According to a new study tracking the impact of autism on relationships, couples raising autistic children have higher rates of divorce. Their number remain high even as the rates among other parents drop.

For most parents, the risk of divorce drops down once their children reach the age of 8-years. For parents of autistic children, however, this number remains high rather than dropping down. According to Sigan Hartley, assistant professor of human development and family studies at University of Wisconsin-Madison’s Waisman Center, parents of autistic children face marital strain past the typical difficult early years.

“There seems to be a prolonged vulnerability for divorce in parents of children with autism.

“Typically, if couples can survive the early child-rearing years, parenting demands decrease and there is often less strain on the marriage.

“However, parents of children with autism often continue to live with and experience high parenting demands into their child’s adulthood, and thus marital strain may remain high in these later years.”

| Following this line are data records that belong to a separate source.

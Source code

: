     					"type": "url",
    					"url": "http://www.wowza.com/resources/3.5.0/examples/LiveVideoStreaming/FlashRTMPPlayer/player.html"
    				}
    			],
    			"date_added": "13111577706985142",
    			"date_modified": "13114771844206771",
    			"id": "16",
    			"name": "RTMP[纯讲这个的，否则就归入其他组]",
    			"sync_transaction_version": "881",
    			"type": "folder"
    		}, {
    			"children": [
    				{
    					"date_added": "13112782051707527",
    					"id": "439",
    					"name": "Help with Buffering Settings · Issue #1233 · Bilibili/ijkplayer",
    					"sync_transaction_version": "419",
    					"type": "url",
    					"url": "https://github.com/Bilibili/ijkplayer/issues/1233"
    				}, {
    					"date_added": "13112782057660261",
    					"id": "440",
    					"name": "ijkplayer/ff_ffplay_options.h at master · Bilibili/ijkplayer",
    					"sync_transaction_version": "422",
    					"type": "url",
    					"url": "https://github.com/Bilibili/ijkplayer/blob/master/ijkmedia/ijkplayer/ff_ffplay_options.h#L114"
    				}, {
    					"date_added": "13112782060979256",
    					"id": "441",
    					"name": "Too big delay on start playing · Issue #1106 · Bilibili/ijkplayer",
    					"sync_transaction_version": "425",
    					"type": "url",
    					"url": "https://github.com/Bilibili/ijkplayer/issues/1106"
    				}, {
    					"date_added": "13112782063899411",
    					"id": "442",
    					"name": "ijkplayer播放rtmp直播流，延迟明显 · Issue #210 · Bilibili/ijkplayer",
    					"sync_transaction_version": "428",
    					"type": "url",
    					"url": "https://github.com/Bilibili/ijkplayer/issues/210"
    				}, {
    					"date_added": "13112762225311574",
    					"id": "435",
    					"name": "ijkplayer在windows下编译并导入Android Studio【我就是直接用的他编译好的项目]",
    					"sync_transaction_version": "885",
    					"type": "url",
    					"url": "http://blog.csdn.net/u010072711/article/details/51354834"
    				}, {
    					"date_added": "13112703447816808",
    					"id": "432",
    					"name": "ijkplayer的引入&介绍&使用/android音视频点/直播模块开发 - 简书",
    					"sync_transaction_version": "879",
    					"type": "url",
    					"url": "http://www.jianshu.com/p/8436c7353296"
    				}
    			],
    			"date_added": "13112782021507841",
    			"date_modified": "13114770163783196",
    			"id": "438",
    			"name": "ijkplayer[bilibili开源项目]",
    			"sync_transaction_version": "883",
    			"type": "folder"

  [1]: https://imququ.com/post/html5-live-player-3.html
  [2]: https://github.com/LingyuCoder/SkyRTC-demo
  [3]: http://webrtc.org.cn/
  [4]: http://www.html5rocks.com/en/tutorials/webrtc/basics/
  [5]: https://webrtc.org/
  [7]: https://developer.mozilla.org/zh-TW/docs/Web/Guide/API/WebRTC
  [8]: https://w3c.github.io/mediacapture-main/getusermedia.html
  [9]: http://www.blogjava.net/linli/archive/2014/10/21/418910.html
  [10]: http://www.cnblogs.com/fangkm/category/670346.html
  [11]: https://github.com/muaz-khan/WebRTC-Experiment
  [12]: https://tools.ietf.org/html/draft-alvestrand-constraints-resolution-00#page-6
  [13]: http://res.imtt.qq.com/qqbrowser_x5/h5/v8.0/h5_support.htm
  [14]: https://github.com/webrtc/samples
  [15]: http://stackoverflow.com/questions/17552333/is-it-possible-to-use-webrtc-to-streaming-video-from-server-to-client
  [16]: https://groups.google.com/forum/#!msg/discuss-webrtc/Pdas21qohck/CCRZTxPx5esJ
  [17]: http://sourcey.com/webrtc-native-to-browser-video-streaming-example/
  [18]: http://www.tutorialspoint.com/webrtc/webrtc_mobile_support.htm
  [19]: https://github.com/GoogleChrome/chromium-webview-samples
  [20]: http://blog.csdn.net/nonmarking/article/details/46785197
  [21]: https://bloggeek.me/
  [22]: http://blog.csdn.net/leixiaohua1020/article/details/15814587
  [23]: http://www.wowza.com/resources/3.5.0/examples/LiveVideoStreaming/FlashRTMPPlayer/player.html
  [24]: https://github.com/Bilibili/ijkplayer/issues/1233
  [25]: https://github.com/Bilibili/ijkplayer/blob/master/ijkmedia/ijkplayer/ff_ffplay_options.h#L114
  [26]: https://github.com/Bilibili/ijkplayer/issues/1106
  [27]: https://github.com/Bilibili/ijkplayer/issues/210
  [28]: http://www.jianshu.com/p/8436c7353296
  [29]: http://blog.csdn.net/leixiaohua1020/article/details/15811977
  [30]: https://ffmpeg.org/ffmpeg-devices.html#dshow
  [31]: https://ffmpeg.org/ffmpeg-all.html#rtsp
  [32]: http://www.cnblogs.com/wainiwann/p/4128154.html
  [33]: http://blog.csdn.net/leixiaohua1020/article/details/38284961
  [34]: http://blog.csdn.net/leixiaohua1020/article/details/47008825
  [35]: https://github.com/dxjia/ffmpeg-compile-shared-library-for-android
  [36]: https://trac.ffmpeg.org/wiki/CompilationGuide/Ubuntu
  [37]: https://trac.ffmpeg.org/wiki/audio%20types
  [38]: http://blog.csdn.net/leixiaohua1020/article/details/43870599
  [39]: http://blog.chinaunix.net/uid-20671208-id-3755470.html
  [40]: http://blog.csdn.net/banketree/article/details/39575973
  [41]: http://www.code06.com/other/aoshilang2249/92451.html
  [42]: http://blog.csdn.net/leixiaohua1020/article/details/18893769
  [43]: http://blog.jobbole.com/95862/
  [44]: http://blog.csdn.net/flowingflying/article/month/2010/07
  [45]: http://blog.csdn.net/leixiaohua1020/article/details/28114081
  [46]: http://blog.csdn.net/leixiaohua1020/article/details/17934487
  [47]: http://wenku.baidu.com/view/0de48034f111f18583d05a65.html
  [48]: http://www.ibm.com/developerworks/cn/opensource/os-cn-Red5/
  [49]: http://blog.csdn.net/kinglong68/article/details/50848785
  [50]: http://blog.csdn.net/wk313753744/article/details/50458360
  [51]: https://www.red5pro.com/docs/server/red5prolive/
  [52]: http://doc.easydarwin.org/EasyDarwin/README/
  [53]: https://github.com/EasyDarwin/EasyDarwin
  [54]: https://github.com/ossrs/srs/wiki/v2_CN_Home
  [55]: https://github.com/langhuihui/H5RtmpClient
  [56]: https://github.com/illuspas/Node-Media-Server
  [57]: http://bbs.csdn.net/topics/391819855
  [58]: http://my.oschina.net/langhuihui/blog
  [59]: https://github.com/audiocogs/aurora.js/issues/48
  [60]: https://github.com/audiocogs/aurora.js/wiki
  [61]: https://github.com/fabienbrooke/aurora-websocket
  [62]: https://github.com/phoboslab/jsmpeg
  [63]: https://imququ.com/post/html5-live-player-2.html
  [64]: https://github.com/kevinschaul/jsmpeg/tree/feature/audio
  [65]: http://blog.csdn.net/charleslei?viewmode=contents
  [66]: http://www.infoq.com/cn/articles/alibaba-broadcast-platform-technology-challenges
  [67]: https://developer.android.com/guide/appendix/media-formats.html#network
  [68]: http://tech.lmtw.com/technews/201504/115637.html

The study compared 391 couples with adolescent and adult children who have autism to a sample population from the National Survey of Midlife in the United States. It is the first study to track how raising autistic children influences a relationship. The results counter the assumption that most divorce for these parents would happen during the early years. The long-term care needed for those who are severely affected by autism can case even seasoned relationships.

“Few developmental disabilities appear to be more taxing on parents and there is a great need for support services for families when the child is an adolescent and adult.

“Providing support for couples to help them work on their marriages is an obvious step. If we can get information and support to these families, we hope to be able to support lasting marriages.”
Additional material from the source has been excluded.